Meanwhile, M. Hervart was looking for Rose. He did not dare call her, because he did not know what name to use. In conversation he said: You; before strangers, Mademoiselle; in his own mind, Rose.
"She was much nicer two years ago. She listened to what I had to say. She obeyed me. She caught insects for me. This is the critical moment now. If we were bugs...."
He went on:
"Whether it's women or beetles, love is their whole life. Bugs die as soon as their work is done, and women begin dying from the moment of their first kiss.... They also begin living. It's pretty, the spectacle of these girls who want to live, want to fulfil their destiny, and don't know how, and go sobbing through the darkness, looking for their way. I expect I shall find her crying."

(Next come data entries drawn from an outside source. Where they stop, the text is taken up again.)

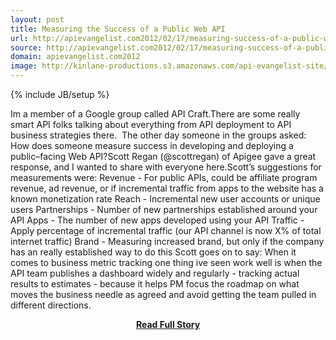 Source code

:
 ```yaml
---
layout: post
title: Measuring the Success of a Public Web API
url: http://apievangelist.com2012/02/17/measuring-success-of-a-public-web-api/
source: http://apievangelist.com2012/02/17/measuring-success-of-a-public-web-api/
domain: apievangelist.com2012
image: http://kinlane-productions.s3.amazonaws.com/api-evangelist-site/blog/API-Craft-Logo.png
---
```

{% include JB/setup %}<p>Im a member of a Google group called API Craft.There are some really smart API folks talking about everything from API deployment to API business strategies there.  The other day someone in the groups asked: How does someone measure success in developing and deploying a public–facing Web API?Scott Regan (@scottregan) of Apigee gave a great response, and I wanted to share with everyone here.Scott’s suggestions for measurements were: Revenue - For public APIs, could be affiliate program revenue, ad revenue, or if incremental traffic from apps to the website has a known monetization rate Reach - Incremental new user accounts or unique users Partnerships - Number of new partnerships established around your API Apps - The number of new apps developed using your API Traffic - Apply percentage of incremental traffic (our API channel is now X% of total internet traffic) Brand - Measuring increased brand, but only if the company has an really established way to do this Scott goes on to say: When it comes to business metric tracking one thing ive seen work well is when the API team publishes a dashboard widely and regularly - tracking actual results to estimates - because it helps PM focus the roadmap on what moves the business needle as agreed and avoid getting the team pulled in different directions.</p>
<center><p><a href="http://apievangelist.com2012/02/17/measuring-success-of-a-public-web-api/" style='padding:25px; font-sze:18px; font-weight: bold;'>Read Full Story</a></p></center>
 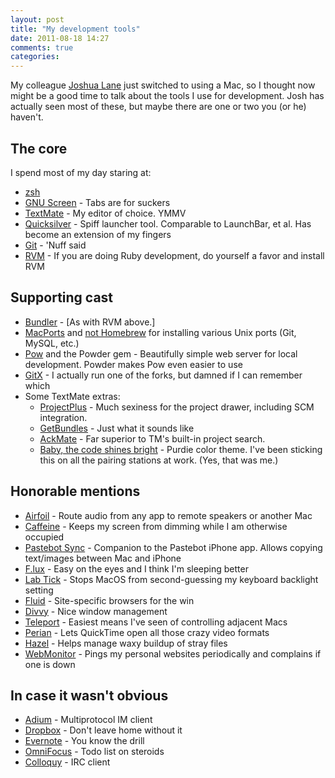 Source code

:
 ```yaml
---
layout: post
title: "My development tools"
date: 2011-08-18 14:27
comments: true
categories: 
---
```

My colleague [Joshua Lane](http://www.joshualane.com/) just switched to using a Mac, so I thought now might be a good time to talk about the tools I use for development.  Josh has actually seen most of these, but maybe there are one or two you (or he) haven't.

## The core
I spend most of my day staring at:

* [zsh](http://www.zsh.org/)
* [GNU Screen](http://www.gnu.org/s/screen/) - Tabs are for suckers
* [TextMate](http://macromates.com/) - My editor of choice. YMMV
* [Quicksilver](http://qsapp.com/) - Spiff launcher tool.  Comparable to LaunchBar, et al.  Has become an extension of my fingers
* [Git](http://git-scm.com/) - 'Nuff said
* [RVM](https://rvm.beginrescueend.com/) - If you are doing Ruby development, do yourself a favor and install RVM

## Supporting cast
* [Bundler](http://gembundler.com/) - [As with RVM above.]
* [MacPorts](http://www.macports.org/) and [not Homebrew](http://mojinations.com/blog/2011/08/07/homebrew--no-thanks/) for installing various Unix ports (Git, MySQL, etc.)
* [Pow](http://pow.cx/) and the Powder gem - Beautifully simple web server for local development.  Powder makes Pow even easier to use
* [GitX](http://gitx.frim.nl/) - I actually run one of the forks, but damned if I can remember which
* Some TextMate extras:
  * [ProjectPlus](http://ciaranwal.sh/projectplus) - Much sexiness for the project drawer, including SCM integration.
  * [GetBundles](http://solutions.treypiepmeier.com/2009/02/25/installing-getbundles-on-a-fresh-copy-of-textmate/) - Just what it sounds like
  * [AckMate](https://github.com/protocool/ackmate) - Far superior to TM's built-in project search. 
  * [Baby, the code shines bright](http://www.pixelpopdev.com/baby-the-code-shines-bright/) - Purdie color theme.  I've been sticking this on all the pairing stations at work.  (Yes, that was me.)

## Honorable mentions 
* [Airfoil](http://www.rogueamoeba.com/airfoil/) - Route audio from any app to remote speakers or another Mac
* [Caffeine](http://lightheadsw.com/caffeine/) - Keeps my screen from dimming while I am otherwise occupied
* [Pastebot Sync](http://tapbots.com/software/pastebot/#sync) - Companion to the Pastebot iPhone app.  Allows copying text/images between Mac and iPhone
* [F.lux](http://stereopsis.com/flux/) - Easy on the eyes and I think I'm sleeping better
* [Lab Tick](http://labtick.proculo.de/) - Stops MacOS from second-guessing my keyboard backlight setting
* [Fluid](http://fluidapp.com/) - Site-specific browsers for the win
* [Divvy](http://mizage.com/divvy/) - Nice window management
* [Teleport](http://www.abyssoft.com/software/teleport/) - Easiest means I've seen of controlling adjacent Macs
* [Perian](http://perian.org/) - Lets QuickTime open all those crazy video formats
* [Hazel](http://www.noodlesoft.com/hazel.php) - Helps manage waxy buildup of stray files
* [WebMonitor](http://itunes.apple.com/us/app/web-monitor/id418832006?mt=12) - Pings my personal websites periodically and complains if one is down

## In case it wasn't obvious
* [Adium](http://adium.im/) - Multiprotocol IM client
* [Dropbox](https://dropbox.com/) - Don't leave home without it
* [Evernote](http://evernote.com/) - You know the drill
* [OmniFocus](http://www.omnigroup.com/products/omnifocus/) - Todo list on steroids
* [Colloquy](http://colloquy.info/) - IRC client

Rose, indeed, had just finished wiping her eyes. They were blue when she was sad and greenish when she laughed.
"You've been crying. Did you prick yourself coming through this holly? I did too."
"I shouldn't cry for a thing like that. But who told you I'd been crying? I got a fly in my eye. Look, only one of them's red."
But, instead of lifting her head, she bent down and began to pick the flowers at her feet.
"May I sit down beside you?"
"What a question!"
"You see, your skirt takes up all the room."
"Well then, push it away."
M. Hervart turned back the outspread skirt and sat down on the old bench—cautiously, for he knew that it was rather rickety. Now that he had money and an aristocratic name, M. Des Boys had become romantic. His whole domain, except for the kitchen garden and the rooms that were actually inhabited, was kept in a perennially wild, decrepit state. In the house and its surroundings you could see nothing but mouldering walls and rotten planks moss-grown benches, impenetrable bramble bushes. Near the stream stood an old tower from which the ivy fell in a cataract whose waves of greenery splashed up again to the summit of an old oak with dead forked branches—a pretty sight. The Des Boys never went out except to show their virgin forest to a visitor. M. Des Boys dabbled in painting.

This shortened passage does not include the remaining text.